Accelerating the inference of string generation-based chemical reaction models for industrial applications

Author

Kohulan Rajan

Published

May 5, 2025

GitHub Paper Data

Why am I discussing this paper?

I chose Andronov et al.’s paper[1] because:

  • It addresses a critical bottleneck in speeding up predictions of transformer [2] based chemical reaction models
  • It creatively applies NLP acceleration techniques (speculative decoding) to chemistry
  • The solution requires no model retraining or architectural changes
  • The impact on industrial applications could be significant

Context

Computer-aided synthesis planning (CASP) is a core technology enabling drug discovery. Modern CASP systems typically combine a machine learning-based single-step retrosynthesis model with a planning algorithm like Monte-Carlo Tree Search. The model proposes possible reactant sets for a target molecule, while the planning algorithm constructs a synthesis tree.
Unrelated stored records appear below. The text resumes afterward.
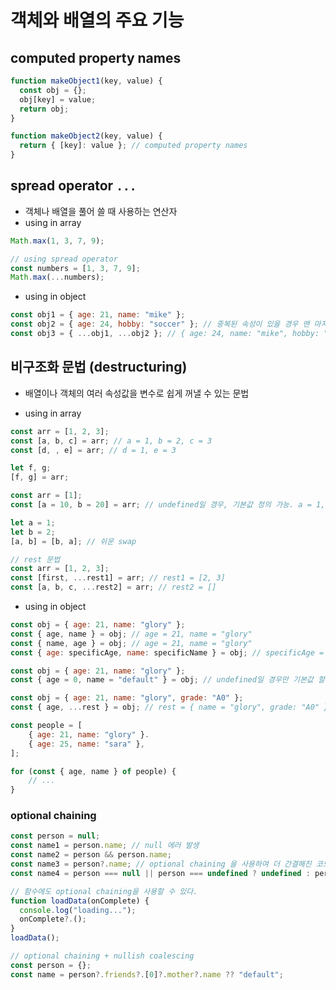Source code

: # 객체와 배열의 주요 기능

## computed property names

```js
function makeObject1(key, value) {
  const obj = {};
  obj[key] = value;
  return obj;
}

function makeObject2(key, value) {
  return { [key]: value }; // computed property names
}
```

## spread operator `...`

- 객체나 배열을 풀어 쓸 때 사용하는 연산자
- using in array

```js
Math.max(1, 3, 7, 9);

// using spread operator
const numbers = [1, 3, 7, 9];
Math.max(...numbers);
```

- using in object

```js
const obj1 = { age: 21, name: "mike" };
const obj2 = { age: 24, hobby: "soccer" }; // 중복된 속성이 있을 경우 맨 마지막에 정의된 값으로 합쳐진다.
const obj3 = { ...obj1, ...obj2 }; // { age: 24, name: "mike", hobby: "soccer" }
```

## 비구조화 문법 (destructuring)

- 배열이나 객체의 여러 속성값을 변수로 쉽게 꺼낼 수 있는 문법

- using in array

```js
const arr = [1, 2, 3];
const [a, b, c] = arr; // a = 1, b = 2, c = 3
const [d, , e] = arr; // d = 1, e = 3

let f, g;
[f, g] = arr;
```

```js
const arr = [1];
const [a = 10, b = 20] = arr; // undefined일 경우, 기본값 정의 가능. a = 1, b = 20
```

```js
let a = 1;
let b = 2;
[a, b] = [b, a]; // 쉬운 swap
```

```js
// rest 문법
const arr = [1, 2, 3];
const [first, ...rest1] = arr; // rest1 = [2, 3]
const [a, b, c, ...rest2] = arr; // rest2 = []
```

- using in object

```js
const obj = { age: 21, name: "glory" };
const { age, name } = obj; // age = 21, name = "glory"
const { name, age } = obj; // age = 21, name = "glory"
const { age: specificAge, name: specificName } = obj; // specificAge = 21, specificName = "glory"
```

```js
const obj = { age: 21, name: "glory" };
const { age = 0, name = "default" } = obj; // undefined일 경우만 기본값 할당해줌.
```

```js
const obj = { age: 21, name: "glory", grade: "A0" };
const { age, ...rest } = obj; // rest = { name = "glory", grade: "A0" }

const people = [
    { age: 21, name: "glory" }.
    { age: 25, name: "sara" },
];

for (const { age, name } of people) {
    // ...
}
```

### optional chaining

```js
const person = null;
const name1 = person.name; // null 에러 발생
const name2 = person && person.name;
const name3 = person?.name; // optional chaining 을 사용하여 더 간결해진 코드
const name4 = person === null || person === undefined ? undefined : person.name; // optional chaining을 통해 실제로 실행되는 코드
```

```js
// 함수에도 optional chaining을 사용할 수 있다.
function loadData(onComplete) {
  console.log("loading...");
  onComplete?.();
}
loadData();
```

```js
// optional chaining + nullish coalescing
const person = {};
const name = person?.friends?.[0]?.mother?.name ?? "default";
```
While earlier CASP systems relied on manually encoded rules, researchers now focus on AI-powered methods. Single-step retrosynthesis models come in two paradigms: template-based and template-free models. Template-free models, particularly those based on transformers, offer state-of-the-art accuracy but suffer from slow inference speed, limiting their practical utility in industrial settings.

Prior work

Segler et al. (2018)

Segler et al. [3] outlined the design principles for modern CASP systems: combining a machine learning-based single-step retrosynthesis model with a planning algorithm. This seminal work established the framework that most current CASP systems follow.

Molecular Transformer (2019)

Schwaller et al. [4] introduced the Molecular Transformer, the first encoder-decoder transformer for conditional SMILES generation in reaction modeling. This model served as the foundation for subsequent developments in the field.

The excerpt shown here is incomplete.